From this perspective, a partial restoration of the DSSNR would be the only way to prevent the disappearance of natural habitats along with their fauna and flora. These restored open habitats must then, of course, be properly maintained. In this regard, fires have a positive effect in maintaining grassland habitats. Natural fire is considered as a natural disturbance that has many benefits for grassland ecosystems61. It can be a significant evolutionary force, which has driven the evolution of species62. Many plant species require natural fire to germinate and reproduce. Thus, a carefully chosen and controlled fire regime has a role in maintaining biodiversity in grassland or savanna ecosystems63. Moreover, controlled or prescribed burning is a tool that is receiving additional attention in ecosystem studies and protected area management. Dormant-season prescribed burning was applied to grasslands in East-Hungary in order to test its effects from the nature conservation perspective64. This experiment resulted in changed soil characteristics along with changes in plant biomass and composition. On the burnt sites, soil organic matter, pH, potassium and phosphorous did not change significantly, but soluble salt content increased drastically64. Other positive effects were also detected: an increased number of flowering shoots and plant diversity, along with stable arthropod abundance and diversity64.

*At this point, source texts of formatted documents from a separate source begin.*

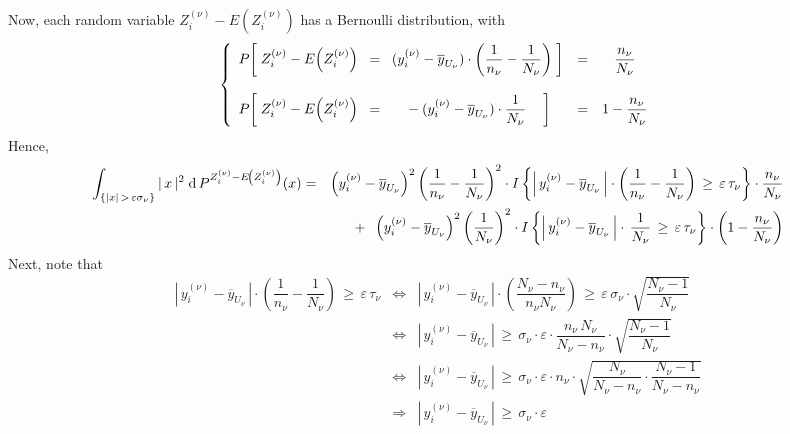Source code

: Now, each random variable $Z^{(\nu)}_{i} - E\!\left(Z^{(\nu)}_{i}\right)$ has a Bernoulli distribution, with
\begin{equation*}
\left\{
\begin{array}{lcc}
P\!\left[\;
Z^{(\nu)}_{i} - E\!\left(Z^{(\nu)}_{i}\right) \;\;=\;\; (y^{(\nu)}_{i} - \overline{y}_{U_{\nu}})\cdot\left(\dfrac{1}{n_{\nu}} - \dfrac{1}{N_{\nu}}\right)
\;\right]
& = & \dfrac{n_{\nu}}{N_{\nu}}
\\ \\
P\!\left[\;
Z^{(\nu)}_{i} - E\!\left(Z^{(\nu)}_{i}\right) \;\;=\;\;
{\color{white}??}
-(y^{(\nu)}_{i} - \overline{y}_{U_{\nu}})\cdot\dfrac{1}{N_{\nu}}
{\color{white}??}\;\right]
& = & 1 - \dfrac{n_{\nu}}{N_{\nu}}
\end{array}
\right.
\end{equation*}
Hence,
\begin{eqnarray*}
\int_{\left\{\vert x\vert \,>\, \varepsilon\sigma_{\nu}\right\}}
\vert\,x\,\vert^{2}\;
\textnormal{d}\,P^{Z^{(\nu)}_{i} - E\!\left(Z^{(\nu)}_{i}\right)}(x)
&=&
\left(y^{(\nu)}_{i} - \overline{y}_{U_{\nu}}\right)^{2}\left(\dfrac{1}{n_{\nu}} - \dfrac{1}{N_{\nu}}\right)^{2} \cdot
I\left\{
\left\vert\,y^{(\nu)}_{i} - \overline{y}_{U_{\nu}}\,\right\vert
\cdot
\left(\frac{1}{n_{\nu}} - \frac{1}{N_{\nu}}\right)
\,\geq\,\varepsilon\,\tau_{\nu}
\right\}
\cdot
\dfrac{n_{\nu}}{N_{\nu}}
\\
&&
+\;\;
\left(y^{(\nu)}_{i} - \overline{y}_{U_{\nu}}\right)^{2}\left(\dfrac{1}{N_{\nu}}\right)^{2} \cdot
I\left\{
\left\vert\,y^{(\nu)}_{i} - \overline{y}_{U_{\nu}}\,\right\vert
\cdot\,
\frac{1}{N_{\nu}}
\,\geq\,\varepsilon\,\tau_{\nu}
\right\}
\cdot
\left(1 - \dfrac{n_{\nu}}{N_{\nu}}\right)
\end{eqnarray*}
Next, note that
\begin{eqnarray*}
\left\vert\,y^{(\nu)}_{i} - \overline{y}_{U_{\nu}}\,\right\vert
\cdot
\left(\dfrac{1}{n_{\nu}} - \dfrac{1}{N_{\nu}}\right)
\,\geq\,\varepsilon\,\tau_{\nu}
&\Longleftrightarrow&
\left\vert\,y^{(\nu)}_{i} - \overline{y}_{U_{\nu}}\,\right\vert
\cdot
\left(\dfrac{N_{\nu} - n_{\nu}}{n_{\nu}N_{\nu}}\right)
\,\geq\,\varepsilon\,\sigma_{\nu}
\cdot
\sqrt{\dfrac{N_{\nu}-1}{N_{\nu}}}
\\
&\Longleftrightarrow&
\left\vert\,y^{(\nu)}_{i} - \overline{y}_{U_{\nu}}\,\right\vert
\,\geq\,
\sigma_{\nu}\cdot\varepsilon
\cdot
\dfrac{n_{\nu}\,N_{\nu}}{N_{\nu} - n_{\nu}}
\cdot
\sqrt{\dfrac{N_{\nu}-1}{N_{\nu}}}
\\
&\Longleftrightarrow&
\left\vert\,y^{(\nu)}_{i} - \overline{y}_{U_{\nu}}\,\right\vert
\,\geq\,
\sigma_{\nu}\cdot\varepsilon
\cdot n_{\nu} \cdot
\sqrt{\dfrac{N_{\nu}}{N_{\nu} - n_{\nu}}\cdot\dfrac{N_{\nu}-1}{N_{\nu} - n_{\nu}}}
\\
&\Longrightarrow&
\left\vert\,y^{(\nu)}_{i} - \overline{y}_{U_{\nu}}\,\right\vert
\,\geq\,
\sigma_{\nu}\cdot\varepsilon
\end{eqnarray*}
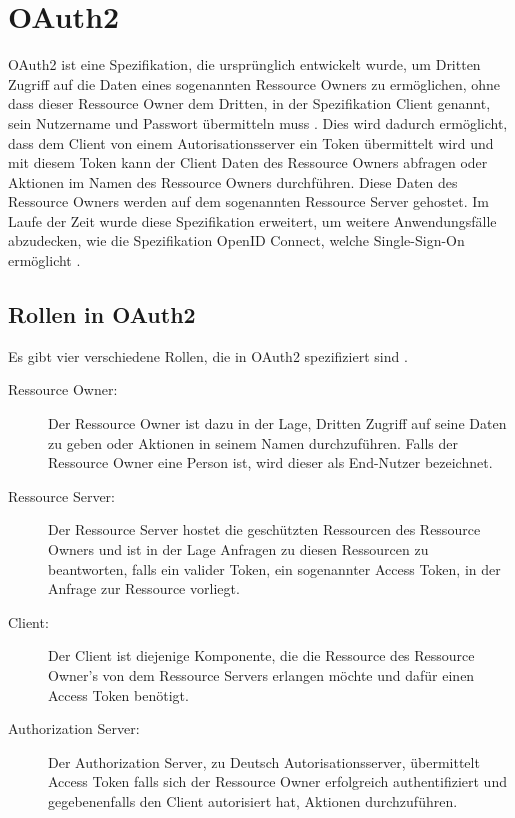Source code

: %
%
\section{OAuth2}
\label{sec:OAuth2}
OAuth2 ist eine Spezifikation, die ursprünglich entwickelt wurde, um Dritten Zugriff auf die Daten eines sogenannten Ressource Owners zu ermöglichen, ohne dass dieser Ressource Owner dem Dritten, in der Spezifikation Client genannt, sein Nutzername und Passwort übermitteln muss \citep{oauth2:2012}. Dies wird dadurch ermöglicht, dass dem Client von einem Autorisationsserver ein Token übermittelt wird und mit diesem Token kann der Client Daten des Ressource Owners abfragen oder Aktionen im Namen des Ressource Owners durchführen. Diese Daten des Ressource Owners werden auf dem sogenannten Ressource Server gehostet.
Im Laufe der Zeit wurde diese Spezifikation erweitert, um weitere Anwendungsfälle abzudecken, wie die Spezifikation OpenID Connect, welche Single-Sign-On ermöglicht \citep{openidconnect:2014}. 

\subsection{Rollen in OAuth2}
\label{subsec:OAuth2:RolleninOAuth2}
Es gibt vier verschiedene Rollen, die in OAuth2 spezifiziert sind \citep{oauth2:2012}.

\begin{description}
  \item[Ressource Owner:] Der Ressource Owner ist dazu in der Lage, Dritten Zugriff auf seine Daten zu geben oder Aktionen in seinem Namen durchzuführen. Falls der Ressource Owner eine Person ist, wird dieser als End-Nutzer bezeichnet.
  \item[Ressource Server:] Der Ressource Server hostet die geschützten Ressourcen des Ressource Owners und ist in der Lage Anfragen zu diesen Ressourcen zu beantworten, falls ein valider Token, ein sogenannter Access Token, in der Anfrage zur Ressource vorliegt.
  \item[Client:] Der Client ist diejenige Komponente, die die Ressource des Ressource Owner's von dem Ressource Servers erlangen möchte und dafür einen Access Token benötigt. 
  \item[Authorization Server:] Der Authorization Server, zu Deutsch Autorisationsserver, übermittelt Access Token falls sich der Ressource Owner erfolgreich authentifiziert und gegebenenfalls den Client autorisiert hat, Aktionen durchzuführen. 
\end{description}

In contrast to grazing, which is accompanied by nitrification of the soil, consequently influencing grassland species composition65, forest fires have no effect on that process. Indeed, forest fires and cattle grazing did occur in the past in the DSSNR23,24. Finally, we can conclude that controlled burning could be the most appropriate grassland management tool in the case of the DSSNR, because it supports plant diversity and does not threaten the invertebrate fauna; such conservation actions should be implemented there as soon as possible, in order to avert high local extinction risk and the worst-case scenario.